Indigenous political and business groups have been calling for a levelling of the economic playing field for years and the discoveries of unmarked gravesites at residential schools have renewed calls for all aspects of inequality to be considered.
Weeks after the discovery of hundreds of remains in a mass grave site at the former Kamloops Indian Residential School, the president and CEO of a Saskatoon business group put out a call for a change to the status quo.
Alex Fallon from the Saskatoon Regional Economic Development Authority (SREDA) penned an essay which said whenever discussions around the proposed downtown entertainment district arise, media outlets are quick to cover it, but there is another serious issue that isn’t being discussed — economic racism.
It went on to say that the Indigenous population is about 16 per cent of Saskatchewan’s total population but an Indigenous person is nearly twice as likely to be unemployed compared to the average Saskatchewanian.

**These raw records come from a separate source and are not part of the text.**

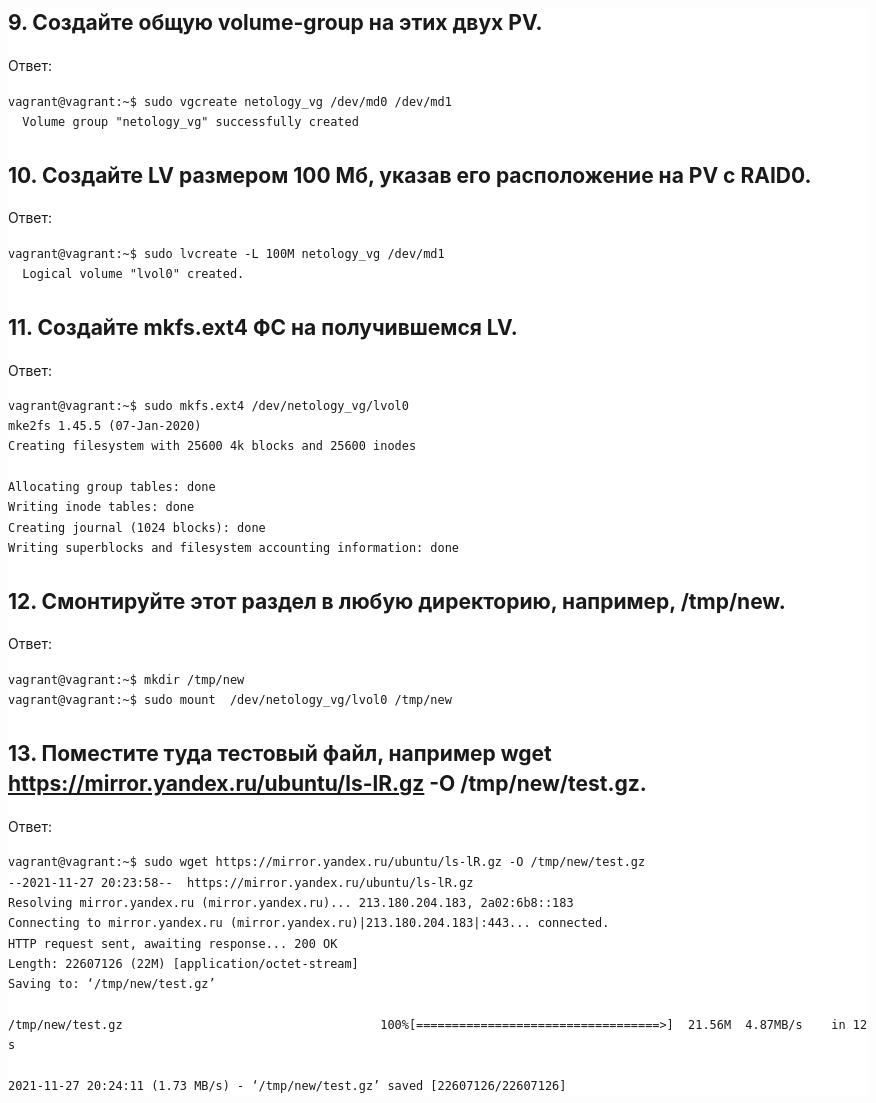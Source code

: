 ## 9. Создайте общую volume-group на этих двух PV.
Ответ:
```shell
vagrant@vagrant:~$ sudo vgcreate netology_vg /dev/md0 /dev/md1
  Volume group "netology_vg" successfully created
```

## 10. Создайте LV размером 100 Мб, указав его расположение на PV с RAID0.
Ответ:
```shell
vagrant@vagrant:~$ sudo lvcreate -L 100M netology_vg /dev/md1
  Logical volume "lvol0" created.
```

## 11. Создайте mkfs.ext4 ФС на получившемся LV.
Ответ:
```shell
vagrant@vagrant:~$ sudo mkfs.ext4 /dev/netology_vg/lvol0
mke2fs 1.45.5 (07-Jan-2020)
Creating filesystem with 25600 4k blocks and 25600 inodes

Allocating group tables: done
Writing inode tables: done
Creating journal (1024 blocks): done
Writing superblocks and filesystem accounting information: done
```

## 12. Смонтируйте этот раздел в любую директорию, например, /tmp/new.
Ответ:
```shell
vagrant@vagrant:~$ mkdir /tmp/new
vagrant@vagrant:~$ sudo mount  /dev/netology_vg/lvol0 /tmp/new
```

## 13. Поместите туда тестовый файл, например wget https://mirror.yandex.ru/ubuntu/ls-lR.gz -O /tmp/new/test.gz.
Ответ:
```shell
vagrant@vagrant:~$ sudo wget https://mirror.yandex.ru/ubuntu/ls-lR.gz -O /tmp/new/test.gz
--2021-11-27 20:23:58--  https://mirror.yandex.ru/ubuntu/ls-lR.gz
Resolving mirror.yandex.ru (mirror.yandex.ru)... 213.180.204.183, 2a02:6b8::183
Connecting to mirror.yandex.ru (mirror.yandex.ru)|213.180.204.183|:443... connected.
HTTP request sent, awaiting response... 200 OK
Length: 22607126 (22M) [application/octet-stream]
Saving to: ‘/tmp/new/test.gz’

/tmp/new/test.gz                                    100%[==================================>]  21.56M  4.87MB/s    in 12s

2021-11-27 20:24:11 (1.73 MB/s) - ‘/tmp/new/test.gz’ saved [22607126/22607126]
```
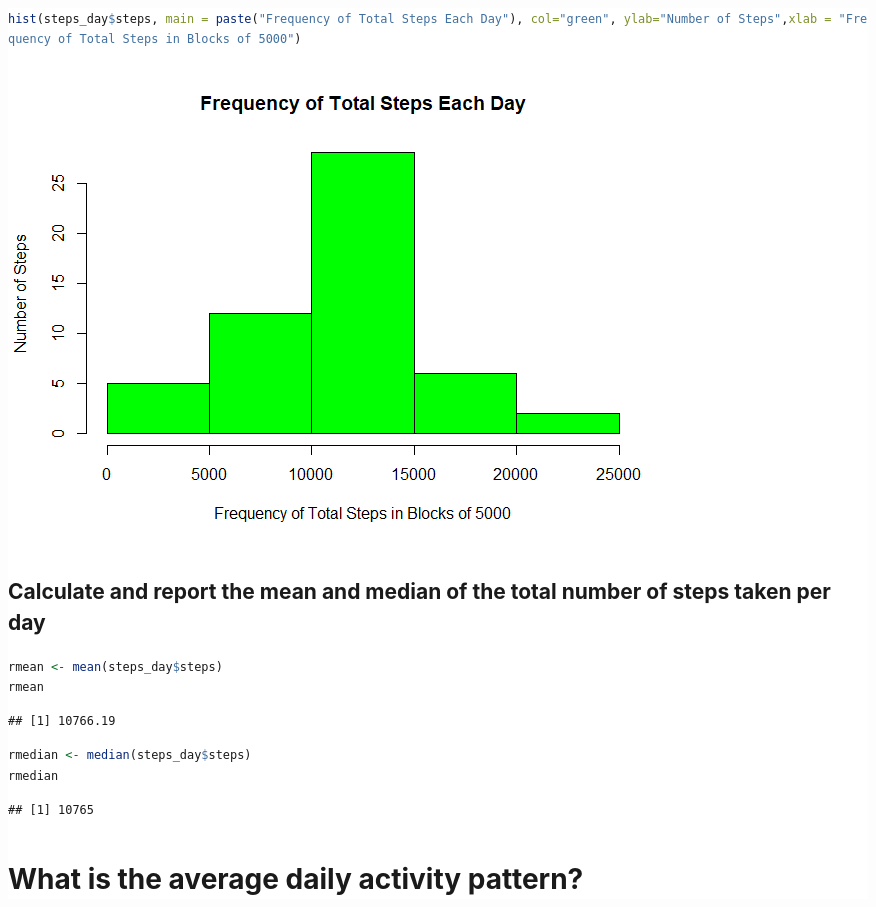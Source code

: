 
```r
hist(steps_day$steps, main = paste("Frequency of Total Steps Each Day"), col="green", ylab="Number of Steps",xlab = "Frequency of Total Steps in Blocks of 5000")
```

![](PA1_template_files/figure-html/unnamed-chunk-4-1.png)

## Calculate and report the mean and median of the total number of steps taken per day


```r
rmean <- mean(steps_day$steps)
rmean
```

```
## [1] 10766.19
```

```r
rmedian <- median(steps_day$steps)
rmedian
```

```
## [1] 10765
```

# What is the average daily activity pattern?
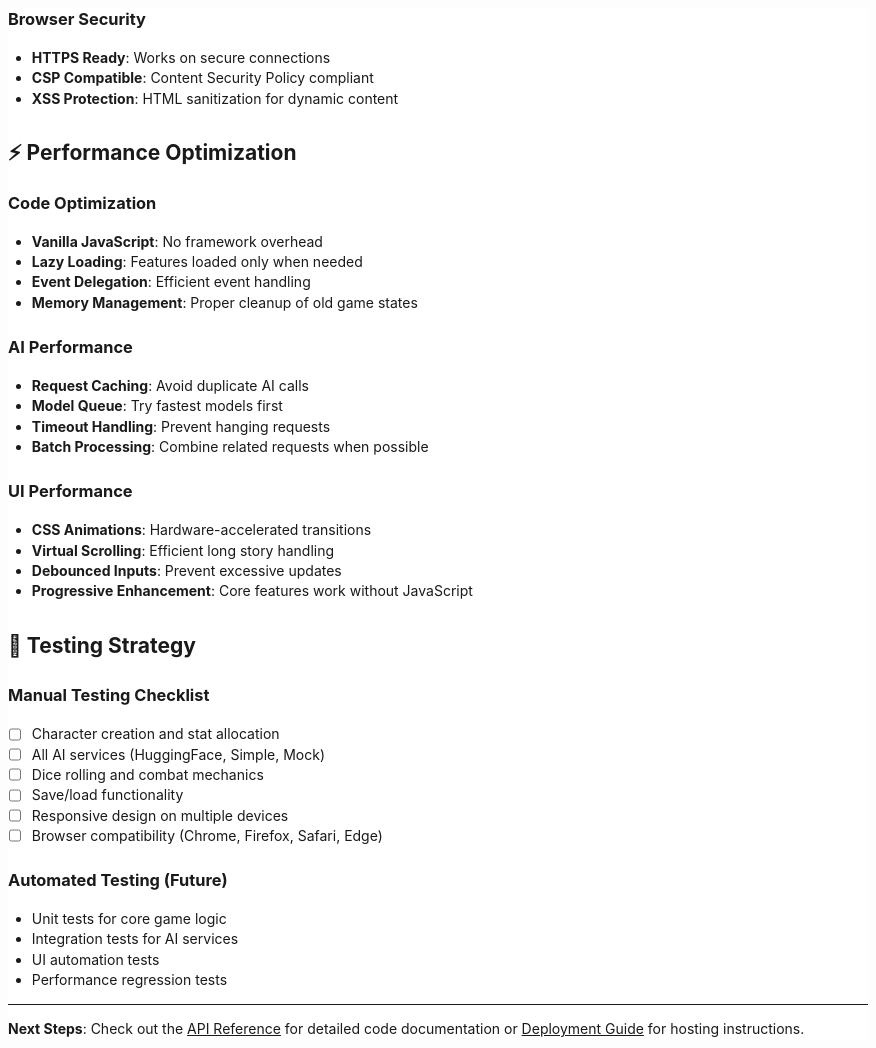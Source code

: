 ### Browser Security
- **HTTPS Ready**: Works on secure connections
- **CSP Compatible**: Content Security Policy compliant
- **XSS Protection**: HTML sanitization for dynamic content

## ⚡ Performance Optimization

### Code Optimization
- **Vanilla JavaScript**: No framework overhead
- **Lazy Loading**: Features loaded only when needed
- **Event Delegation**: Efficient event handling
- **Memory Management**: Proper cleanup of old game states

### AI Performance
- **Request Caching**: Avoid duplicate AI calls
- **Model Queue**: Try fastest models first
- **Timeout Handling**: Prevent hanging requests
- **Batch Processing**: Combine related requests when possible

### UI Performance
- **CSS Animations**: Hardware-accelerated transitions
- **Virtual Scrolling**: Efficient long story handling
- **Debounced Inputs**: Prevent excessive updates
- **Progressive Enhancement**: Core features work without JavaScript

## 🧪 Testing Strategy

### Manual Testing Checklist
- [ ] Character creation and stat allocation
- [ ] All AI services (HuggingFace, Simple, Mock)
- [ ] Dice rolling and combat mechanics
- [ ] Save/load functionality
- [ ] Responsive design on multiple devices
- [ ] Browser compatibility (Chrome, Firefox, Safari, Edge)

### Automated Testing (Future)
- Unit tests for core game logic
- Integration tests for AI services
- UI automation tests
- Performance regression tests

---

**Next Steps**: Check out the [API Reference](API_REFERENCE.md) for detailed code documentation or [Deployment Guide](DEPLOYMENT_GUIDE.md) for hosting instructions.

He said as governments and businesses are looking to invest to help bring the economy out of the pandemic, people have to make a conscious decision on how to truly grow Saskatoon’s economy and that means incorporating everyone and not just in entry-level jobs.
“Ensuring we have people from all races involved in business on management teams, leadership positions and on boards and making sure they’re well represented across organizations,” Fallon told Global News.
It’s a topic the Saskatchewan Indigenous Economic Development Network is familiar with.
Their founder and chairperson said he’s spoken about this for several years and has seen differences in economies in Saskatchewan compared to other parts of the country and continent where our economies are more fragmented.
“There is only one colour in business. The colour of money,” Milton Tootoosis said, adding that many non-Indigenous customers don’t shop at Indigenous businesses thinking they are only for Indigenous people and vice versa.
He noted there are several barriers that make starting a business a little harder for Indigenous entrepreneurs like education levels and lack of access to capital.
“Any business, big or small, whether you’re online or have a brick and mortar business, it costs money – it’s a calculated risk,” Tootoosis said.
One company that has been able to break that barrier is nîkihk, a business that makes environmentally-friendly cleaning solutions and was started by the Battlefords Agency Tribal Chiefs (BATC).
On July 5, business and Indigenous leaders gathered at a Saskatoon Sobeys grocery store to announce the company’s products would be sold there.
“To get into Sobey’s chains is a big thing. It’s a competitive world now we understand, but we found the Indigenous niche,” nîkihk president Neil Sasakamoose said.
The push to get the products in the store came after the store owner received a gift package of nîkihk products after receiving a COVID-19 shot from a clinic run by an Indigenous agency.
The brand was launched after people in communities under the BATC couldn’t find or purchase cleaning supplies at the start of the pandemic, so they decided to make their own which in turn was a job creator for Indigenous people in Treaty 4 territory.
The word nîkihk is Plains Cree and translates to my home, something the company wanted to emphasize as a product that is safe to use in any home.
Its website said it has supplied 25,000 cleaning kits across the province.